Wednesday, September 4, 2013

Syria and Auschwitz

No, Syria isn't Auschwitz.

Nothing is ever exactly something else.  But that old horror may help us in trying to decide, each of us in our own minds:  Should we attack Syria's dreadful leader for having used poison gas in defiance of international law and human decency?

The Jews of America, who were just beginning to understand how to make a political case for themselves, begged FDR to bomb the railroads leading into the death camps. They even begged him to bomb the death camps themselves rather than let the Nazis continue relentlessly killing the Jews in the gas chambers.  Let us remember that at that point, even as Germany was clearly losing the war and was running out of supplies, even running out of coal to run the trains needed in its war effort, nevertheless the pace of extermination continued.  Nothing else tells us as much about the Nazis as does that fact.

FDR refused the request.  I don't know why.  If I have ever found out, I have put it from my mind because there can be no satisfactory answer.  Why not give mercy?  What strategic or tactical reason could have stopped FDR?

Is that what we are confronted with now?  Arguments against mercy?

Indeed it's argued that nothing we do now can really deter Assad.  That anything we do may cause repercussions.  That lots of people have already died.  That more will die anyway.  That we shouldn't get involved in these things.  That it's not our job to take care of the world.

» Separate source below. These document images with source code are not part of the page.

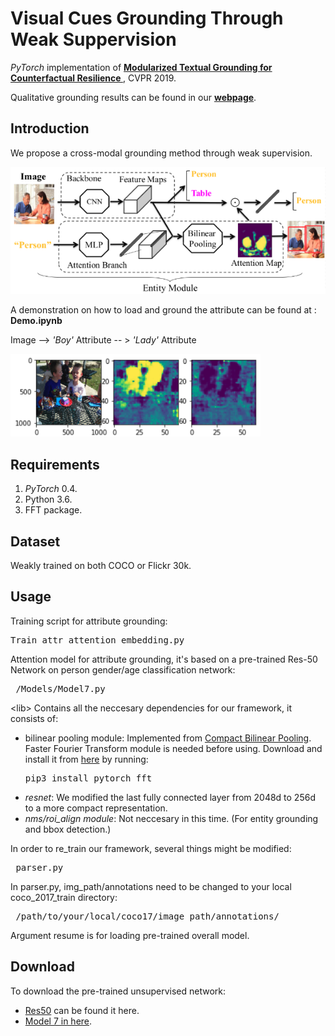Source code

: # Visual Cues Grounding Through Weak Suppervision

<i>PyTorch</i> implementation of **[Modularized Textual Grounding for Counterfactual Resilience
](http://openaccess.thecvf.com/content_CVPR_2019/papers/Fang_Modularized_Textual_Grounding_for_Counterfactual_Resilience_CVPR_2019_paper.pdf)** , CVPR 2019.

Qualitative grounding results can be found in our **[webpage](http://www.public.asu.edu/~zfang29/textual_grounding_cvpr2019/website.html)**.

## Introduction
We propose a cross-modal grounding method through weak supervision.

![architecture](./results/architecture.png "Ground Visual Cue Through a Top-down Guided Design.")

A demonstration on how to load and ground the attribute can be found at : <b>Demo.ipynb</b>

Image -->  <em>'Boy'</em> Attribute -- > <em>'Lady'</em> Attribute
<p float="center">
  <img src="demo_attr.png" width="400" />
</p>

## Requirements
1. <i>PyTorch</i> 0.4.
2. Python 3.6.
3. FFT package.

## Dataset
Weakly trained on both COCO or Flickr 30k.

## Usage
Training script for attribute grounding: <pre>Train_attr_attention_embedding.py</pre>

Attention model for attribute grounding, it's based on a pre-trained Res-50 Network on person gender/age classification network:
<pre> /Models/Model7.py</pre>

\<lib> Contains all the neccesary dependencies for our framework, it consists of:

<ul>
  <li>bilinear pooling module: Implemented from <a href="https://github.com/DeepInsight-PCALab/CompactBilinearPooling-Pytorch">Compact Bilinear Pooling</a>. Faster Fourier Transform module is needed before using. Download and install it from <a href="https://github.com/DeepInsight-PCALab/CompactBilinearPooling-Pytorch">here</a> by running:
 <pre>pip3 install pytorch_fft</pre>
</li>
  <li><em>resnet</em>: We modified the last fully connected layer from 2048d to 256d to a more compact representation.</li>
  <li><em>nms/roi_align module</em>: Not neccesary in this time. (For entity grounding and bbox detection.)</li>
</ul></pre>

In order to re_train our framework, several things might be modified:
<pre> parser.py </pre>

In parser.py, img_path/annotations need to be changed to your local coco_2017_train directory:
<pre> /path/to/your/local/coco17/image path/annotations/ </pre>

Argument resume is for loading pre-trained overall model.

## Download
To download the pre-trained unsupervised network:
  <ul>
    <li><a href="https://drive.google.com/open?id=10syFqPtkUp4frDV6YEQbgbKs9dUdfTB_">Res50</a> can be found it here.</li>
    <li><a href="https://drive.google.com/open?id=1YPkw0n-beGZ1HTCxxroQTMa21nvg613p"> Model 7 in here</a>.</li>
  </ul>


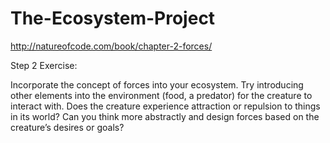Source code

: # The-Ecosystem-Project
http://natureofcode.com/book/chapter-2-forces/

Step 2 Exercise:

Incorporate the concept of forces into your ecosystem. Try introducing other elements into the environment (food, a predator) for the creature to interact with. Does the creature experience attraction or repulsion to things in its world? Can you think more abstractly and design forces based on the creature’s desires or goals?
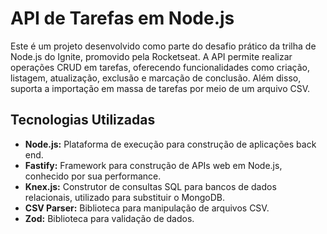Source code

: # API de Tarefas em Node.js

Este é um projeto desenvolvido como parte do desafio prático da trilha de Node.js do Ignite, promovido pela Rocketseat. A API permite realizar operações CRUD em tarefas, oferecendo funcionalidades como criação, listagem, atualização, exclusão e marcação de conclusão. Além disso, suporta a importação em massa de tarefas por meio de um arquivo CSV.

## Tecnologias Utilizadas

- **Node.js:** Plataforma de execução para construção de aplicações back end.
- **Fastify:** Framework para construção de APIs web em Node.js, conhecido por sua performance.
- **Knex.js:** Construtor de consultas SQL para bancos de dados relacionais, utilizado para substituir o MongoDB.
- **CSV Parser:** Biblioteca para manipulação de arquivos CSV.
- **Zod:** Biblioteca para validação de dados.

This last argument annoys me.  It is in fact our job to take care of the world.  We keep claiming to be the leader of the world. Well, folks, being a leader means taking care of the people. We have been doing it steadily for just over 100 years, beginning with Teddy Roosevelt stepping in to mediate the Japanese-Russian war and getting a Nobel Peace Prize for it.  Next we foot-dragged but finally went into WWI, the last time gas was used in a big way in a war.  We ended that dreadful war of mindless attrition. Then we won WWII and saved the world.  Then we kept millions of South Koreans from the agony of Communist dictatorship.  And one way or another we did the same for the people of Greece and other countries as the Cold War wound its tortuous way through the decades.  God forgive us, we meant to do the same for the Vietnamese people but misread that situation from beginning to end. We have often bumbled and stumbled badly.

But we are not a bad people.  We are not a warmongering, blood-thirsty people.  Iraq was, of course, a bad mistake based on big lies.  I never believed the Bush people and the stuff about nuclear and chemical weapons.  Instead I kept hearing the echo of Karl Rove telling Bush he needed a war so he could win the 2004 election.  (This was actually published early on and promptly forgotten.)

But if we step aside on the issue of chemical weapons because Bush screwed up horribly in going into Iraq, then we have doubled the dire effect of his Iraq mistake.  We have crippled ourselves from being who we are.  If there are to be standards of decent human behavior, there has to be someone willing to stand up for those standards.  There has to be someone willing to bomb railroads that lead to death camps.  Or even bomb the death camps.

We organized and hosted the beginnings of the United Nations, based on the premise that war is wrong and that the world should outlaw it as illegal.  That invading other countries is wrong.  These were new ideas.  Before the UN met for the first time in San Francisco, going to war was the normal business of states.  I know.  I remember those times.

It was the USA which led the way into the new era, the new consciousness.  The era we are now in, when war is so appalling that we hesitate to even bomb a man who slaughters his own people with poison gas.  Who kills children and babies and makes no attempt even to hide this act in a camp somewhere.

Are we who created the era of anti-war thus to cripple ourselves from doing our duty to stop the worst outrages of someone else's war?

And can we say that this is not our duty when we have boasted and strutted about being a world leader for a century?

We did nothing for too long about the people of Sarajevo being shot down in their own streets just trying to get to a store for bread.  (Remember the woman distance runner who so wanted to get to the Olympics that she dodged bullets just to keep up her running?)  We did nothing at all for the half million being slaughtered in Rwanda, and we hang our heads in shame to this day.

How much is the life of one more Syrian baby worth?  Is it worth taking a chance and answering a call for mercy?

From one whose father's entire family died in the Nazi camps, the answer can only be that this time we must do our duty and try to save the helpless.  For me, this is not going to war.  It's going to the rescue.

There's a very big difference.  I hope you see it too.